# Task instructions
Where does the string "пробовать" appear in the records? Copy each line that holds it.

# Extracted entries
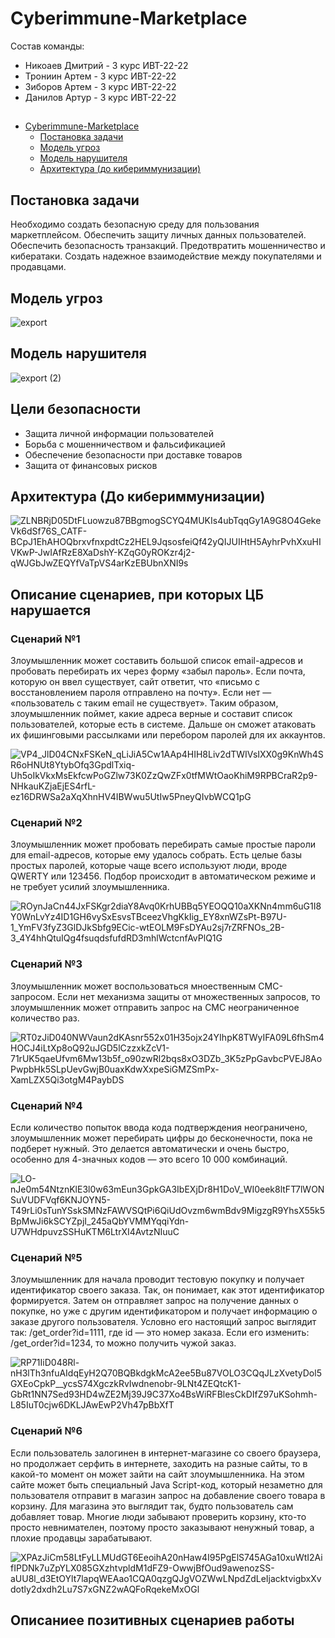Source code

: # <a name="Start"> Cyberimmune-Marketplace</a>

Состав команды:
- Никоаев Дмитрий - 3 курс ИВТ-22-22
- Трониин Артем - 3 курс ИВТ-22-22
- Зиборов Артем - 3 курс ИВТ-22-22
- Данилов Артур - 3 курс ИВТ-22-22
##
- [Cyberimmune-Marketplace](#Start)
   - [Постановка задачи](#Task)
   - [Модель угроз](#Threats)
   - [Модель нарушителя](#Intruder)
   - [Архитектура (до кибериммунизации)](#Architecture1)
##
## <a name="Task"> Постановка задачи</a>
Необходимо создать безопасную среду для пользования маркетплейсом. 
Обеспечить защиту личных данных пользователей. Обеспечить безопасность транзакций. 
Предотвратить мошенничество и кибератаки.
Создать надежное взаимодействие между покупателями и продавцами.
## <a name="Threats">Модель угроз</a>
![export](https://github.com/user-attachments/assets/02a122c2-70e7-416b-bd0f-ceb3b639c976)
## <a name="Intruder">Модель нарушителя</a>
![export (2)](https://github.com/user-attachments/assets/33a3c8c2-7659-4064-8955-39fcf3e04381)

## <a name="Purposes">Цели безопасности</a>
- Защита личной информации пользователей
- Борьба с мошенничеством и фальсификацией
- Обеспечение безопасности при доставке товаров
- Защита от финансовых рисков

## <a name="Architecture1">Архитектура (До кибериммунизации)</a>

![ZLNBRjD05DtFLuowzu87BBgmogSCYQ4MUKIs4ubTqqGy1A9G8O4GekeVk6dSf76S_CATF-BCpJ1EhAHOQbrxvfnxpdtCz2HEL9JqsosfeiQf42yQIJUIHtH5AyhrPvhXxuHIVKwP-JwIAfRzE8XaDshY-KZqG0yROKzr4j2-qWJGbJwZEQYfVaTpVS4arKzEBUbnXNI9s](https://github.com/user-attachments/assets/790ee9a7-23f3-4b99-bdc8-05700b2a28c1)

## <a name="Negative scenarios">Описание сценариев, при которых ЦБ нарушается</a>
### Сценарий №1
Злоумышленник может составить большой список email-адресов и пробовать перебирать их через форму «забыл пароль». Если почта, которую он ввел существует, сайт ответит, что «письмо с восстановлением пароля отправлено на почту». Если нет — «пользователь с таким email не существует». Таким образом, злоумышленник поймет, какие адреса верные и составит список пользователей, которые есть в системе. Дальше он сможет атаковать их фишинговыми рассылками или перебором паролей для их аккаунтов. 

![VP4_JlD04CNxFSKeN_qLiJiA5Cw1AAp4HIH8Liv2dTWIVsIXX0g9KnWh4SR6oHNUt8YtybOfq3GpdlTxiq-Uh5oIkVkxMsEkfcwPoGZlw73K0ZzQwZFx0tfMWtOaoKhiM9RPBCraR2p9-NHkauKZjaEjES4rfL-ez16DRWSa2aXqXhnHV4IBWwu5UtIw5PneyQIvbWCQ1pG](https://github.com/user-attachments/assets/5b78c7cc-7854-4a9f-b524-9c4a1f8f78a9)

### Сценарий №2
Злоумышленник может пробовать перебирать самые простые пароли для email-адресов, которые ему удалось собрать. Есть целые базы простых паролей, которые чаще всего используют люди, вроде QWERTY или 123456. Подбор происходит в автоматическом режиме и не требует усилий злоумышленника.

![ROynJaCn44JxFSKgr2diaY8Avq0KrhUBBq5YEOQQ10aXKNn4mm6uG1I8Y0WnLvYz4ID1GH6vySxEsvsTBceezVhgKkIig_EY8xnWZsPt-B97U-1_YmFV3fyZ3GlDJkSbfg9ECic-wtEOLM9FsDYAu2sj7rZRFNOs_2B-3_4Y4hhQtuIQg4fsuqdsfufdRD3mhlWctcnfAvPlQ1G](https://github.com/user-attachments/assets/049957fd-080e-4b74-99a3-d7b9a9576507)

### Сценарий №3
Злоумышленник может воспользоваться мноественным СМС-запросом. 
Если нет механизма защиты от множественных запросов, то злоумышленник может отправить запрос на СМС неограниченное количество раз.

![RT0zJiD040NWVaun2dKAsnr552x01H35ojx24YIhpK8TWyIFA09L6fhSm4HOCJ4iLtXp8oQ92uJGD5lCzzxkZcV1-71rUK5qaeUfvm6Mw13b5f_o90zwRl2bqs8xO3DZb_3K5zPpGavbcPVEJ8AoPwpbHk5SLpUevGwjB0uaxKdwXxpeSiGMZSmPx-XamLZX5Qi3otgM4PaybDS](https://github.com/user-attachments/assets/1bcf48d9-9906-41eb-8e2c-f79684fb3d21)

### Сценарий №4
Если количество попыток ввода кода подтверждения неограничено, злоумышленник может перебирать цифры до бесконечности, пока не подберет нужный.
Это делается автоматически и очень быстро, особенно для 4-значных кодов — это всего 10 000 комбинаций.

![LO-nJe0m54NtznKlE3l0w63mEun3GpkGA3IbEXjDr8H1DoV_WI0eek8ltFT7lWONSuVUDFVqf6KNJOYN5-T49rLi0sTunYSskSMNzFAWVSQtPi6QiUdOvzm6wmBdv9MigzgR9YhsX55k5BpMwJi6kSCYZpjI_245aQbYVMMYqqiYdn-U7WHdpuvzSSHuKTM6LtrXI4AvtzNIuuC](https://github.com/user-attachments/assets/a5105988-8c70-4c68-aaee-0760eadc3c39)

### Сценарий №5
Злоумышленник для начала проводит тестовую покупку и получает идентификатор своего заказа. Так, он понимает, как этот идентификатор формируется. Затем он отправляет запрос на получение данных о покупке, но уже с другим идентификатором и получает информацию о заказе другого пользователя. Условно его настоящий запрос выглядит так: /get_order?id=1111, где id — это номер заказа. Если его изменить: /get_order?id=1234, то можно получить чужой заказ. 

![RP71IiD048Rl-nH3lTh3nfuAIdqEyH2Q70BQBkdgkMcA2ee5Bu87VOLO3CQqJLzXvetyDol5GXEoCpkP__ycsS74XgczkRvIwdnenobr-9LNt4ZEQtcK1-GbRt1NN7Sed93HD4wZE2Mj39J9C37Xo4BsWiRFBlesCkDIfZ97uKSohmh-L85IuT0cjw6DKLJAwEwP2Vh47pBbXfT](https://github.com/user-attachments/assets/53b0f011-15f3-4d5d-96dd-71b3cfc21de8)

### Сценарий №6
Если пользователь залогинен в интернет-магазине со своего браузера, но продолжает серфить в интернете, заходить на разные сайты, то в какой-то момент он может зайти на сайт злоумышленника. На этом сайте может быть специальный Java Script-код, который незаметно для пользователя отправит в магазин запрос на добавление своего товара в корзину. Для магазина это выглядит так, будто пользователь сам добавляет товар. Многие люди забывают проверить корзину, кто-то просто невнимателен, поэтому просто заказывают ненужный товар, а плохие продавцы зарабатывают. 

![XPAzJiCm58LtFyLLMUdGT6EeoihA20nHaw4I95PgElS745AGa10xuWtI2AifIPDNk7uZpYLX085GXzhtvpldM1dFZ9-OwwjBfOud9awenozSS-aUU8l_d3EtOYlt7lapqWEAao1CQA0qzgQJgVOZWwLNpdZdLeIjacktvigbxXvdotly2dxdh2Lu7S7xGNZ2wAQFoRqekeMxOGl](https://github.com/user-attachments/assets/a5c33c5e-1be7-4c9b-8467-5703d6415705)

## Описаниее позитивных сценариев работы






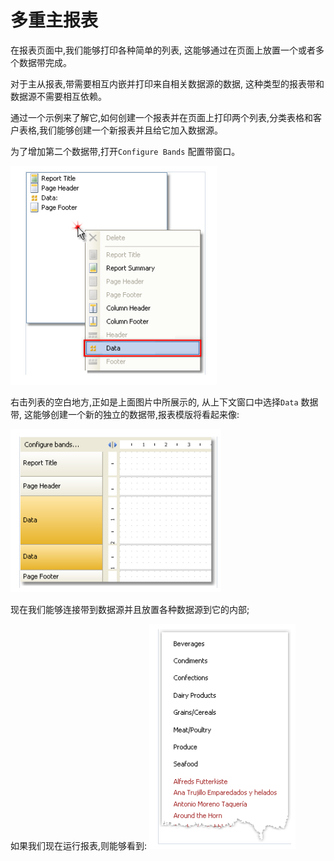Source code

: # 多重主报表

在报表页面中,我们能够打印各种简单的列表, 这能够通过在页面上放置一个或者多个数据带完成。

对于主从报表,带需要相互内嵌并打印来自相关数据源的数据, 这种类型的报表带和数据源不需要相互依赖。

通过一个示例来了解它,如何创建一个报表并在页面上打印两个列表,分类表格和客户表格,我们能够创建一个新报表并且给它加入数据源。

为了增加第二个数据带,打开`Configure Bands` 配置带窗口。

![img_45.png](img_45.png)

右击列表的空白地方,正如是上面图片中所展示的, 从上下文窗口中选择`Data` 数据带, 这能够创建一个新的独立的数据带,报表模版将看起来像:

![img_46.png](img_46.png)

现在我们能够连接带到数据源并且放置各种数据源到它的内部;

如果我们现在运行报表,则能够看到:
![img_47.png](img_47.png)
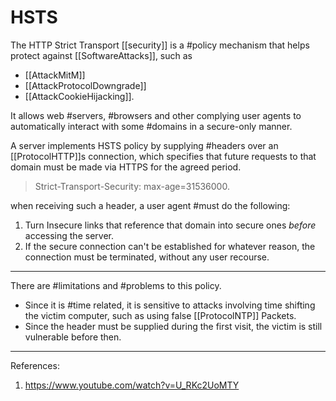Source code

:# HSTS

The HTTP Strict Transport [[security]] is a #policy mechanism that helps protect against [[SoftwareAttacks]], such as

* [[AttackMitM]]
* [[AttackProtocolDowngrade]]
* [[AttackCookieHijacking]].

It allows web #servers, #browsers and other complying user agents to automatically interact with some #domains in a secure-only manner.

A server implements HSTS policy by supplying #headers over an [[ProtocolHTTP]]s connection, which specifies that future requests to that domain must be made via HTTPS for the agreed period.

> Strict-Transport-Security: max-age=31536000.

when receiving such a header, a user agent #must do the following:

1. Turn Insecure links that reference that domain into secure ones *before* accessing the server.
2. If the secure connection can't be established for whatever reason, the connection must be terminated, without any user recourse.

___
There are #limitations and #problems to this policy.

* Since it is #time related, it is sensitive to attacks involving time shifting the victim computer, such as using false [[ProtocolNTP]] Packets.
* Since the header must be supplied during the first visit, the victim is still vulnerable before then.

___

References:

1. <https://www.youtube.com/watch?v=U_RKc2UoMTY>
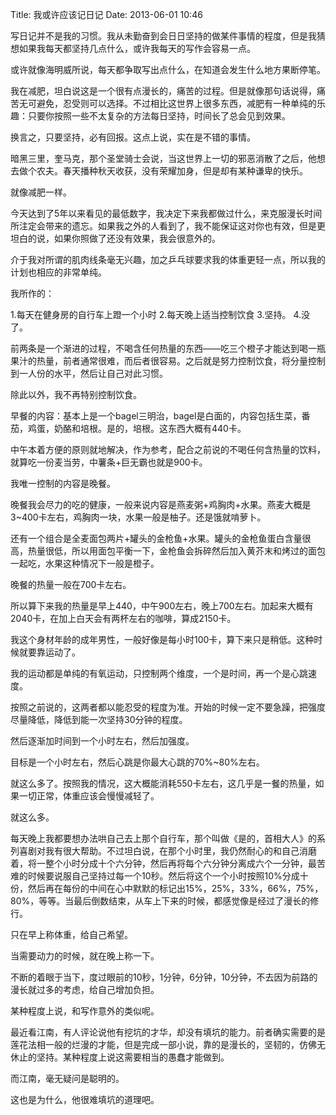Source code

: Title: 我或许应该记日记
Date: 2013-06-01 10:46 

写日记并不是我的习惯。我从未勤奋到会日日坚持的做某件事情的程度，但是我猜想如果我每天都坚持几点什么，或许我每天的写作会容易一点。

或许就像海明威所说，每天都争取写出点什么，在知道会发生什么地方果断停笔。

我在减肥，坦白说这是一个很有点漫长的，痛苦的过程。但是就像那句话说得，痛苦无可避免，忍受则可以选择。不过相比这世界上很多东西，减肥有一种单纯的乐趣：只要你按照一些不太复杂的方法每日坚持，时间长了总会见到效果。

换言之，只要坚持，必有回报。这点上说，实在是不错的事情。

暗黑三里，奎马克，那个圣堂骑士会说，当这世界上一切的邪恶消散了之后，他想去做个农夫。春天播种秋天收获，没有荣耀加身，但是却有某种谦卑的快乐。

就像减肥一样。

今天达到了5年以来看见的最低数字，我决定下来我都做过什么，来克服漫长时间所注定会带来的遗忘。如果我之外的人看到了，我不能保证这对你也有效，但是更坦白的说，如果你照做了还没有效果，我会很意外的。

介于我对所谓的肌肉线条毫无兴趣，加之乒乓球要求我的体重更轻一点，所以我的计划也相应的非常单纯。

我所作的：

1.每天在健身房的自行车上蹬一个小时
2.每天晚上适当控制饮食
3.坚持。
4.没了。

前两条是一个渐进的过程，不喝含任何热量的东西——吃三个橙子才能达到喝一瓶果汁的热量，前者通常很难，而后者很容易。之后就是努力控制饮食，将分量控制到一人份的水平，然后让自己对此习惯。

除此以外，我不再特别控制饮食。

早餐的内容：基本上是一个bagel三明治，bagel是白面的，内容包括生菜，番茄，鸡蛋，奶酪和培根。是的，培根。这东西大概有440卡。

中午本着方便的原则就地解决，作为参考，配合之前说的不喝任何含热量的饮料，就算吃一份麦当劳，中薯条+巨无霸也就是900卡。

我唯一控制的内容是晚餐。

晚餐我会尽力的吃的健康，一般来说内容是燕麦粥+鸡胸肉+水果。燕麦大概是3~400卡左右，鸡胸肉一块，水果一般是柚子。还是饿就啃萝卜。

还有一个组合是全麦面包两片+罐头的金枪鱼+水果。罐头的金枪鱼蛋白含量很高，热量很低，所以用面包平衡一下，金枪鱼会拆碎然后加入黄芥末和烤过的面包一起吃，水果这种情况下一般是橙子。

晚餐的热量一般在700卡左右。

所以算下来我的热量是早上440，中午900左右，晚上700左右。加起来大概有2040卡，在加上白天会有两杯左右的咖啡，算成2150卡。

我这个身材年龄的成年男性，一般好像是每小时100卡，算下来只是稍低。这种时候就要靠运动了。


我的运动都是单纯的有氧运动，只控制两个维度，一个是时间，再一个是心跳速度。

按照之前说的，这两者都以能忍受的程度为准。开始的时候一定不要急躁，把强度尽量降低，降低到能一次坚持30分钟的程度。

然后逐渐加时间到一个小时左右，然后加强度。

目标是一个小时左右，然后心跳是你最大心跳的70%~80%左右。

就这么多了。按照我的情况，这大概能消耗550卡左右，这几乎是一餐的热量，如果一切正常，体重应该会慢慢减轻了。

就这么多。

每天晚上我都要想办法哄自己去上那个自行车，那个叫做《是的，首相大人》的系列喜剧对我有很大帮助。不过坦白说，在那个小时里，我仍然耐心的和自己消磨着，将一整个小时分成十个六分钟，然后再将每个六分钟分离成六个一分钟，最苦难的时候要说服自己坚持过每一个10秒。然后将这个一个小时按照10%分成十份，然后再在每份的中间在心中默默的标记出15%，25%，33%，66%，75%，80%，等等。当最后倒数结束，从车上下来的时候，都感觉像是经过了漫长的修行。

只在早上称体重，给自己希望。

当需要动力的时候，就在晚上称一下。

不断的着眼于当下，度过眼前的10秒，1分钟，6分钟，10分钟，不去因为前路的漫长就过多的考虑，给自己增加负担。

某种程度上说，和写作意外的类似呢。

最近看江南，有人评论说他有挖坑的才华，却没有填坑的能力。前者确实需要的是莲花法相一般的烂漫的才能，但是完成一部小说，靠的是漫长的，坚韧的，仿佛无休止的坚持。某种程度上说这需要相当的愚蠢才能做到。

而江南，毫无疑问是聪明的。

这也是为什么，他很难填坑的道理吧。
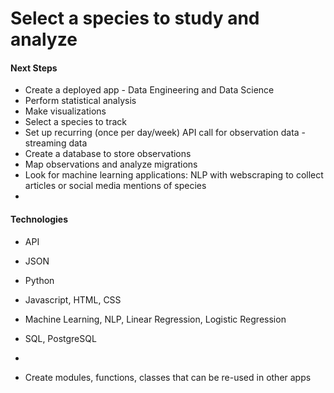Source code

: # Select a species to study and analyze

#### Next Steps
* Create a deployed app - Data Engineering and Data Science
* Perform statistical analysis
* Make visualizations
* Select a species to track
* Set up recurring (once per day/week) API call for observation data - streaming data
* Create a database to store observations
* Map observations and analyze migrations
* Look for machine learning applications: NLP with webscraping to collect articles or social media mentions of species
* 

#### Technologies
* API
* JSON
* Python
* Javascript, HTML, CSS
* Machine Learning, NLP, Linear Regression, Logistic Regression
* SQL, PostgreSQL
* 

* Create modules, functions, classes that can be re-used in other apps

# Response area
Злоумышленник может составить большой список email-адресов и пробовать перебирать их через форму «забыл пароль». Если почта, которую он ввел существует, сайт ответит, что «письмо с восстановлением пароля отправлено на почту». Если нет — «пользователь с таким email не существует». Таким образом, злоумышленник поймет, какие адреса верные и составит список пользователей, которые есть в системе. Дальше он сможет атаковать их фишинговыми рассылками или перебором паролей для их аккаунтов. 
Злоумышленник может пробовать перебирать самые простые пароли для email-адресов, которые ему удалось собрать. Есть целые базы простых паролей, которые чаще всего используют люди, вроде QWERTY или 123456. Подбор происходит в автоматическом режиме и не требует усилий злоумышленника.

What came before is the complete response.